Without his blood, we would all go straight to the abyss of eternal condemnation. His blood, therefore, is precious. His blood gave birth to life. And so the expression, the blood of Christ, is not intended to mean something crass or crude. As someone in my congregation once told me, why do you use that expression so often, the bloody death of Jesus?
That sounds so crass. I said, no, no, no. The blood of Christ is but a synonym for the cross, for all the sufferings of Jesus, for our salvation itself. The blood of Jesus is a synonym for his suffering and obedience that satisfied the justice of God so that God could justify those who believe in Jesus. And if that expression is crass, what do you make of Jesus' words?
Except ye drink my blood, ye have no life in you. He that drinketh my blood hath everlasting life. And again, my blood is drink indeed. And again, in the institution of the Lord's Supper, This cup is the New Testament, and my blood shed for you and for many for the remission of sins. Drink ye all of it.

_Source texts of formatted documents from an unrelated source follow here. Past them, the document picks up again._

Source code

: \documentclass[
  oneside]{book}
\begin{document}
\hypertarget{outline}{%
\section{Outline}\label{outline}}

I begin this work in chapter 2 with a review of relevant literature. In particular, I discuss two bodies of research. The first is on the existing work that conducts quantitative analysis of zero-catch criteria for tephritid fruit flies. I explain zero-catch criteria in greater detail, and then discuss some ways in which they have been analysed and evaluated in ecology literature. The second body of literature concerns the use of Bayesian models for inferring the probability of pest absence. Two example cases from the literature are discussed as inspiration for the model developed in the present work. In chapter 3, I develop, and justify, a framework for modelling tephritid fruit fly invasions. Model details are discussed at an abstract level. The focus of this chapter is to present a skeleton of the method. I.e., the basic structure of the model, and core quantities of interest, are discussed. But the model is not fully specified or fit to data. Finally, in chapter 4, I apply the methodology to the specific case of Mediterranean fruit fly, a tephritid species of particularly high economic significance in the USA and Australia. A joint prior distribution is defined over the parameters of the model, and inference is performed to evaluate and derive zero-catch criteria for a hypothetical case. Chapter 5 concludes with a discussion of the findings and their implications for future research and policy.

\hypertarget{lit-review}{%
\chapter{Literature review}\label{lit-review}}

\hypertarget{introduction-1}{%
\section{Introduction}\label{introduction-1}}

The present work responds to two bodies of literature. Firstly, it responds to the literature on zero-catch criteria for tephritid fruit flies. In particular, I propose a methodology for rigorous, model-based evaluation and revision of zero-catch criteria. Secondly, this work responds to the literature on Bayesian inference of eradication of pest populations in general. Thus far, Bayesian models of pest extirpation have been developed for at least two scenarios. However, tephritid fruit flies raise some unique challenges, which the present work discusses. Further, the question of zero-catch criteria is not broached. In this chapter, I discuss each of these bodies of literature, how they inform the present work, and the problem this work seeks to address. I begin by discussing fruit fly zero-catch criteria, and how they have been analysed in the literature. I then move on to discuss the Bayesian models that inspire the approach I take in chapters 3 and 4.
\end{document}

Paul's epistles are saturated with Christ's blood. He speaks of faith in Christ's blood, being now justified in his blood, the blood of his cross, redemption through blood, may nigh by the blood of Jesus. And the whole book of Hebrews tells us that Jesus has a better priesthood, better than Aaron, better than Melchizedek because of his blood, because his blood has been shed once for all so that no more blood needs to be shed. How much more shall the blood of Christ, who through the eternal Spirit offered Himself without spot to God, purge your conscience from dead works to serve the living God. And so we're told by the author to the Hebrews that we're to come to Jesus, the mediator of the new covenant, and to the blood of sprinkling that speaks better things than the blood of Abel.

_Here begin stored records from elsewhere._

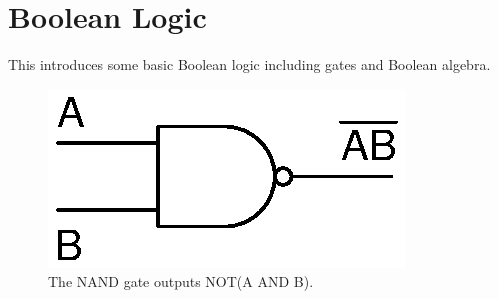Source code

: \chapter{Boolean Logic}

This introduces some basic Boolean logic including gates and Boolean algebra.

\begin{figure}[!htb]
	\centering
	\includegraphics[scale=0.7]{logic/NAND.eps}
	\caption{The NAND gate outputs NOT(A AND B).}
	\label{fig:nand}
  \end{figure} 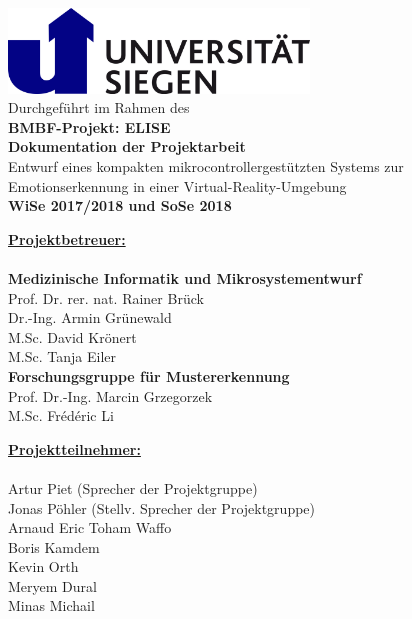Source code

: 
\begin{center}

\thispagestyle{empty}

	\includegraphics[width=8cm]{Images/uni-siegen-logo.png}
	\\
	\vspace*{1cm}
	\Large{Durchgef{\"u}hrt im Rahmen des}\\
	\Huge{\textbf{BMBF-Projekt: ELISE}}\\
	\vspace{1.0cm}
	\Huge{\textbf{Dokumentation der Projektarbeit}}\\
	\vspace{0.3cm}	
	\Large{Entwurf eines kompakten mikrocontrollergest{\"u}tzten Systems zur Emotionserkennung in einer Virtual-Reality-Umgebung}\\
\vspace{0.5cm}	
\Large{\textbf{WiSe 2017/2018 und SoSe 2018}}\\
\vspace{0.6cm}
\end{center}
	
\Large
\noindent
\underline{\textbf{Projektbetreuer:}}\\
\\
\noindent
\textbf{Medizinische Informatik und Mikrosystementwurf}\\
Prof. Dr. rer. nat. Rainer Br{\"u}ck\\
Dr.-Ing. Armin Gr{\"u}newald\\
M.Sc. David Kr{\"o}nert\\
M.Sc. Tanja Eiler\\

\noindent
\textbf{Forschungsgruppe f{\"u}r Mustererkennung}\\
Prof. Dr.-Ing. Marcin Grzegorzek\\
M.Sc. Frédéric Li\\
\vspace*{1.2cm}

\noindent
\underline{\textbf{Projektteilnehmer:}}\\
\\
\noindent
Artur Piet (Sprecher der Projektgruppe)\\
Jonas P{\"o}hler (Stellv. Sprecher der Projektgruppe)\\
Arnaud Eric Toham Waffo\\
Boris Kamdem\\
Kevin Orth\\
Meryem Dural\\
Minas Michail\\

Peter in our text, but also elsewhere, reminds his readers that they are elect unto obedience and sprinkling of the blood of Jesus. And the apostle John declares that the blood of Jesus, God's son, cleanses us from all sin. He even writes of seeing Christ's blood in heaven. Can you imagine that? He saw a lamb slain on the throne and heard the elders sing before Him, Thou art worthy for Thou was slain and has redeemed us to God by Thy blood.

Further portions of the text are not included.